Shuttle Life (2017)

The last feature length Malaysian film covered in this blog was the execrable The Journey. Since then several other Malaysian films have been widely acclaimed but I’ve skipped them all. This one has been promoted a fair bit on the awards circuit but the real difference is that its newcomer director Tan Seng Kiat somehow managed to persuade veteran actress Sylvia Chang to appear in his film. That’s enough for me to give it a chance but unfortunately I once again found myself disappointed on every level.

19-year old Qiang is a poster boy for the urban poor in Kuala Lumpur, despite being ethnically Chinese. He lives in a run-down flat and as his mother suffers from mental problems, he is forced to raise his younger sister Hui San himself. In the middle of a water crisis in the city, after hanging out with a couple of friends who are car thieves one evening, he is involved in a hit and run accident on his motorcycle. Qiang is only lightly injured but Hui San is killed. He has difficulty getting this fact through to his mother and to compound his problems he isn’t allowed to take the corpse out of the morgue as it seems that his mother never made a birth certificate for Hui San. His friends brainstorm on ways to help him but their plans invariably involve shady stuff and no matter what he does, Qiang only seems to dig his own hole deeper.

The best thing that can be said about this film is that the technical skills of the crew are not lacking so the production quality is quite decent. They also make good use of recognizable locales around Kuala Lumpur and at least a couple of shots can be said to be quite beautiful. Unfortunately the acting skills of the local cast are not up to par with the male lead Jack Tan being very inadequate and practically expressionless. No matter what travails befall him, the only thing he can do is muster a senseless, childish and utterly hollow rage that quickly peters out to nothing. He is certainly incapable of emoting any form of grief over his sister’s death or any remorse over his actions.
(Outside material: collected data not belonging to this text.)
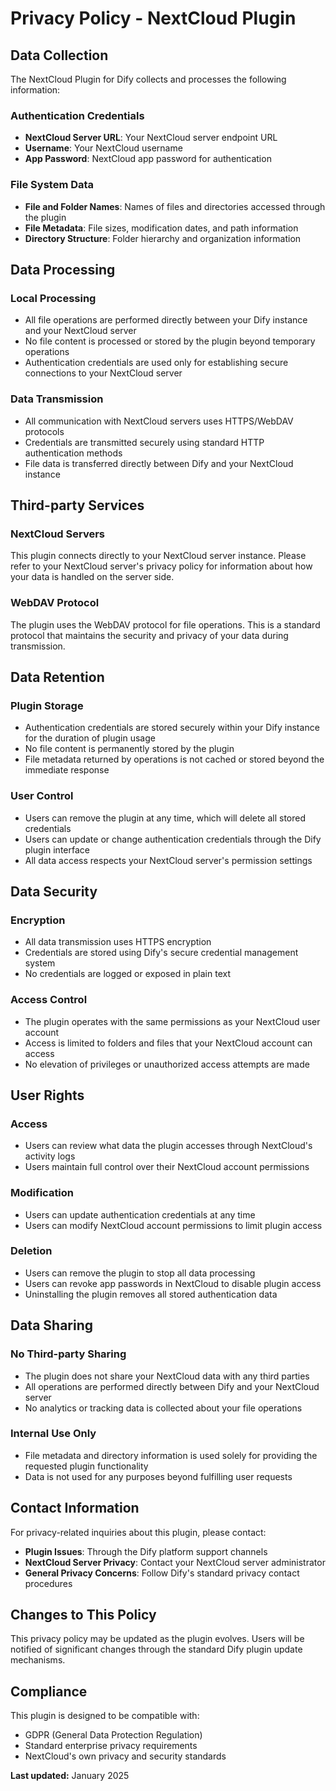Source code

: # Privacy Policy - NextCloud Plugin

## Data Collection

The NextCloud Plugin for Dify collects and processes the following information:

### Authentication Credentials
- **NextCloud Server URL**: Your NextCloud server endpoint URL
- **Username**: Your NextCloud username
- **App Password**: NextCloud app password for authentication

### File System Data
- **File and Folder Names**: Names of files and directories accessed through the plugin
- **File Metadata**: File sizes, modification dates, and path information
- **Directory Structure**: Folder hierarchy and organization information

## Data Processing

### Local Processing
- All file operations are performed directly between your Dify instance and your NextCloud server
- No file content is processed or stored by the plugin beyond temporary operations
- Authentication credentials are used only for establishing secure connections to your NextCloud server

### Data Transmission
- All communication with NextCloud servers uses HTTPS/WebDAV protocols
- Credentials are transmitted securely using standard HTTP authentication methods
- File data is transferred directly between Dify and your NextCloud instance

## Third-party Services

### NextCloud Servers
This plugin connects directly to your NextCloud server instance. Please refer to your NextCloud server's privacy policy for information about how your data is handled on the server side.

### WebDAV Protocol
The plugin uses the WebDAV protocol for file operations. This is a standard protocol that maintains the security and privacy of your data during transmission.

## Data Retention

### Plugin Storage
- Authentication credentials are stored securely within your Dify instance for the duration of plugin usage
- No file content is permanently stored by the plugin
- File metadata returned by operations is not cached or stored beyond the immediate response

### User Control
- Users can remove the plugin at any time, which will delete all stored credentials
- Users can update or change authentication credentials through the Dify plugin interface
- All data access respects your NextCloud server's permission settings

## Data Security

### Encryption
- All data transmission uses HTTPS encryption
- Credentials are stored using Dify's secure credential management system
- No credentials are logged or exposed in plain text

### Access Control
- The plugin operates with the same permissions as your NextCloud user account
- Access is limited to folders and files that your NextCloud account can access
- No elevation of privileges or unauthorized access attempts are made

## User Rights

### Access
- Users can review what data the plugin accesses through NextCloud's activity logs
- Users maintain full control over their NextCloud account permissions

### Modification
- Users can update authentication credentials at any time
- Users can modify NextCloud account permissions to limit plugin access

### Deletion
- Users can remove the plugin to stop all data processing
- Users can revoke app passwords in NextCloud to disable plugin access
- Uninstalling the plugin removes all stored authentication data

## Data Sharing

### No Third-party Sharing
- The plugin does not share your NextCloud data with any third parties
- All operations are performed directly between Dify and your NextCloud server
- No analytics or tracking data is collected about your file operations

### Internal Use Only
- File metadata and directory information is used solely for providing the requested plugin functionality
- Data is not used for any purposes beyond fulfilling user requests

## Contact Information

For privacy-related inquiries about this plugin, please contact:

- **Plugin Issues**: Through the Dify platform support channels
- **NextCloud Server Privacy**: Contact your NextCloud server administrator
- **General Privacy Concerns**: Follow Dify's standard privacy contact procedures

## Changes to This Policy

This privacy policy may be updated as the plugin evolves. Users will be notified of significant changes through the standard Dify plugin update mechanisms.

## Compliance

This plugin is designed to be compatible with:
- GDPR (General Data Protection Regulation)
- Standard enterprise privacy requirements
- NextCloud's own privacy and security standards

**Last updated:** January 2025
Most of my ire however falls on the awfulness of the script which I note was co-written by the director himself. Broadly speaking, the film commits two great errors. The first is that its essential formula is to pile miseries onto Qiang in order to curry audience sympathy and thereby magic an award-winning film into being. Hence, it’s not enough that they’re poor but his mother must have mental issues, that he be so uneducated, stupid and so blinded by rage that he employs the wrong methods to solve his myriad problems and that he continually falls foul of officialdom and the law. Despite he and his friends willingness to resort to crime, they still can’t make money and even the busybody neighbor gives him trouble. It’s a cheap technique that has zero artistic merit and only makes the audience loathe the character more. What kind of a person climbs a water tower to try and get water anyway when he has a motorcycle and can just get it from further away? A moron, that’s who.

The second complaint is that it’s set in a fake Malaysia that seems intended to look convincing to foreigners but would be alien to real Malaysians. It’s a kind of timeless, storybook version of Malaysia that doesn’t exist now and probably never really existed. While I don’t doubt that ethnically Chinese families like Qiang’s exist, this is extremely atypical. The reality of areas like Pudu today is that the dominant population there are immigrants and any film that pretends otherwise is being deceitful. This is not how typical Malaysian-Chinese live, this not how Malaysian society typically operates and even the Malay folk song that Hui San sings feels dated and utterly out of place. For a far better film that captures what Pudu really feels like, look no further than Tsai Ming-liang’s I Don’t Want to Sleep Alone. Of course Tan really is Malaysian but what he lacks is the brutal honesty to truly portray Malaysia as it is instead of what a left-leaning artistic type envisions it might be. As further evidence, I submit its spurious references to MH370 which are clearly included only to loudly assert the film’s Malaysian-ness, suggesting how weak its real claim to a Malaysian identity really is.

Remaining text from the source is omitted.